● **Task to complete**
Return the lines below exactly, from the first line to the line that contains "- Isso é especialmente". Leave out pictures.

● **Records supplied**
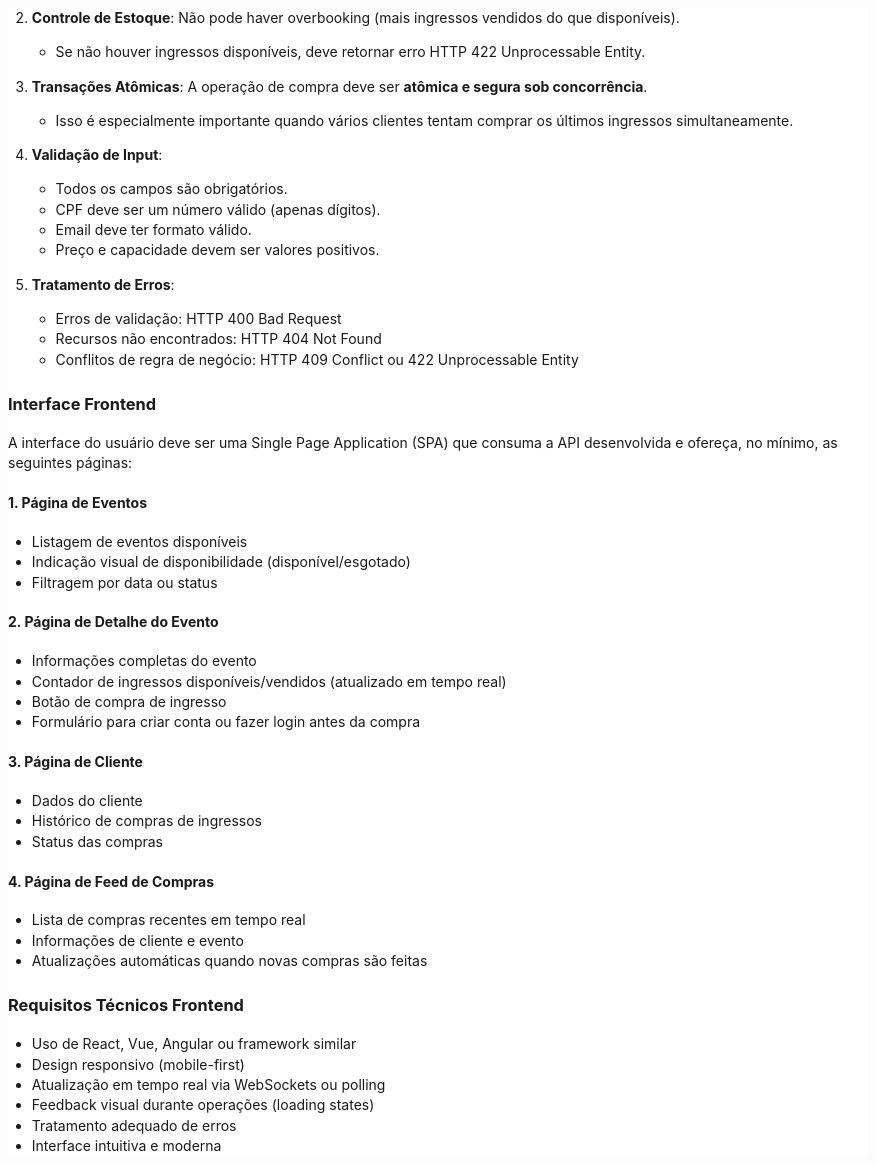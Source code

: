 2. **Controle de Estoque**: Não pode haver overbooking (mais ingressos vendidos do que disponíveis).
   - Se não houver ingressos disponíveis, deve retornar erro HTTP 422 Unprocessable Entity.

3. **Transações Atômicas**: A operação de compra deve ser **atômica e segura sob concorrência**.
   - Isso é especialmente importante quando vários clientes tentam comprar os últimos ingressos simultaneamente.

4. **Validação de Input**:
   - Todos os campos são obrigatórios.
   - CPF deve ser um número válido (apenas dígitos).
   - Email deve ter formato válido.
   - Preço e capacidade devem ser valores positivos.

5. **Tratamento de Erros**:
   - Erros de validação: HTTP 400 Bad Request
   - Recursos não encontrados: HTTP 404 Not Found
   - Conflitos de regra de negócio: HTTP 409 Conflict ou 422 Unprocessable Entity

### Interface Frontend

A interface do usuário deve ser uma Single Page Application (SPA) que consuma a API desenvolvida e ofereça, no mínimo, as seguintes páginas:

#### 1. Página de Eventos
- Listagem de eventos disponíveis
- Indicação visual de disponibilidade (disponível/esgotado)
- Filtragem por data ou status

#### 2. Página de Detalhe do Evento
- Informações completas do evento
- Contador de ingressos disponíveis/vendidos (atualizado em tempo real)
- Botão de compra de ingresso
- Formulário para criar conta ou fazer login antes da compra

#### 3. Página de Cliente
- Dados do cliente
- Histórico de compras de ingressos
- Status das compras

#### 4. Página de Feed de Compras
- Lista de compras recentes em tempo real
- Informações de cliente e evento
- Atualizações automáticas quando novas compras são feitas

### Requisitos Técnicos Frontend

- Uso de React, Vue, Angular ou framework similar
- Design responsivo (mobile-first)
- Atualização em tempo real via WebSockets ou polling
- Feedback visual durante operações (loading states)
- Tratamento adequado de erros
- Interface intuitiva e moderna
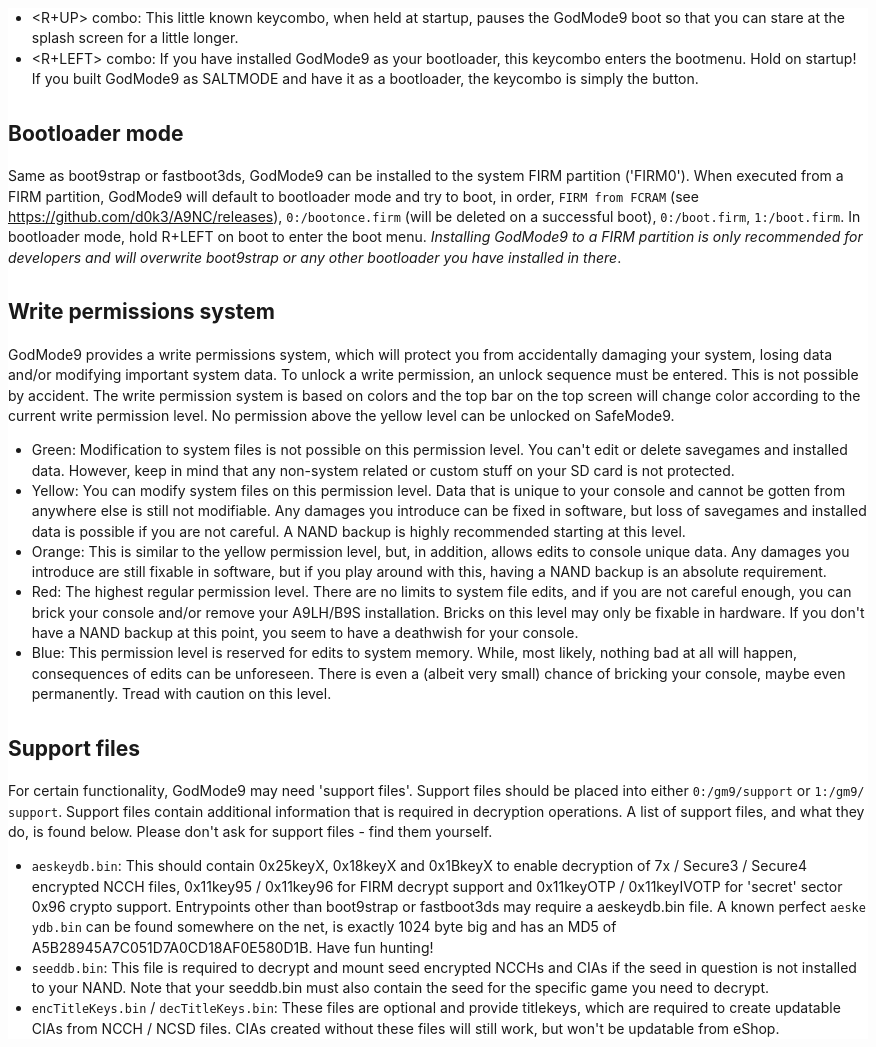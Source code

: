 * <R+UP> combo: This little known keycombo, when held at startup, pauses the GodMode9 boot so that you can stare at the splash screen for a little longer.
* <R+LEFT> combo: If you have installed GodMode9 as your bootloader, this keycombo enters the bootmenu. Hold on startup! If you built GodMode9 as SALTMODE and have it as a bootloader, the keycombo is simply the <START> button.


## Bootloader mode
Same as boot9strap or fastboot3ds, GodMode9 can be installed to the system FIRM partition ('FIRM0'). When executed from a FIRM partition, GodMode9 will default to bootloader mode and try to boot, in order, `FIRM from FCRAM` (see https://github.com/d0k3/A9NC/releases), `0:/bootonce.firm` (will be deleted on a successful boot), `0:/boot.firm`, `1:/boot.firm`. In bootloader mode, hold R+LEFT on boot to enter the boot menu. *Installing GodMode9 to a FIRM partition is only recommended for developers and will overwrite boot9strap or any other bootloader you have installed in there*.


## Write permissions system
GodMode9 provides a write permissions system, which will protect you from accidentally damaging your system, losing data and/or modifying important system data. To unlock a write permission, an unlock sequence must be entered. This is not possible by accident. The write permission system is based on colors and the top bar on the top screen will change color according to the current write permission level. No permission above the yellow level can be unlocked on SafeMode9.
* Green: Modification to system files is not possible on this permission level. You can't edit or delete savegames and installed data. However, keep in mind that any non-system related or custom stuff on your SD card is not protected.
* Yellow: You can modify system files on this permission level. Data that is unique to your console and cannot be gotten from anywhere else is still not modifiable. Any damages you introduce can be fixed in software, but loss of savegames and installed data is possible if you are not careful. A NAND backup is highly recommended starting at this level.
* Orange: This is similar to the yellow permission level, but, in addition, allows edits to console unique data. Any damages you introduce are still fixable in software, but if you play around with this, having a NAND backup is an absolute requirement.
* Red: The highest regular permission level. There are no limits to system file edits, and if you are not careful enough, you can brick your console and/or remove your A9LH/B9S installation. Bricks on this level may only be fixable in hardware. If you don't have a NAND backup at this point, you seem to have a deathwish for your console.
* Blue: This permission level is reserved for edits to system memory. While, most likely, nothing bad at all will happen, consequences of edits can be unforeseen. There is even a (albeit very small) chance of bricking your console, maybe even permanently. Tread with caution on this level.


## Support files
For certain functionality, GodMode9 may need 'support files'. Support files should be placed into either `0:/gm9/support` or `1:/gm9/support`. Support files contain additional information that is required in decryption operations. A list of support files, and what they do, is found below. Please don't ask for support files - find them yourself.
* `aeskeydb.bin`: This should contain 0x25keyX, 0x18keyX and 0x1BkeyX to enable decryption of 7x / Secure3 / Secure4 encrypted NCCH files, 0x11key95 / 0x11key96 for FIRM decrypt support and 0x11keyOTP / 0x11keyIVOTP for 'secret' sector 0x96 crypto support. Entrypoints other than boot9strap or fastboot3ds may require a aeskeydb.bin file. A known perfect `aeskeydb.bin` can be found somewhere on the net, is exactly 1024 byte big and has an MD5 of A5B28945A7C051D7A0CD18AF0E580D1B. Have fun hunting!
* `seeddb.bin`: This file is required to decrypt and mount seed encrypted NCCHs and CIAs if the seed in question is not installed to your NAND. Note that your seeddb.bin must also contain the seed for the specific game you need to decrypt.
* `encTitleKeys.bin` / `decTitleKeys.bin`: These files are optional and provide titlekeys, which are required to create updatable CIAs from NCCH / NCSD files. CIAs created without these files will still work, but won't be updatable from eShop.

● **Task result**
Source code

: 2. **Controle de Estoque**: Não pode haver overbooking (mais ingressos vendidos do que disponíveis).
   - Se não houver ingressos disponíveis, deve retornar erro HTTP 422 Unprocessable Entity.

3. **Transações Atômicas**: A operação de compra deve ser **atômica e segura sob concorrência**.
   - Isso é especialmente importante quando vários clientes tentam comprar os últimos ingressos simultaneamente.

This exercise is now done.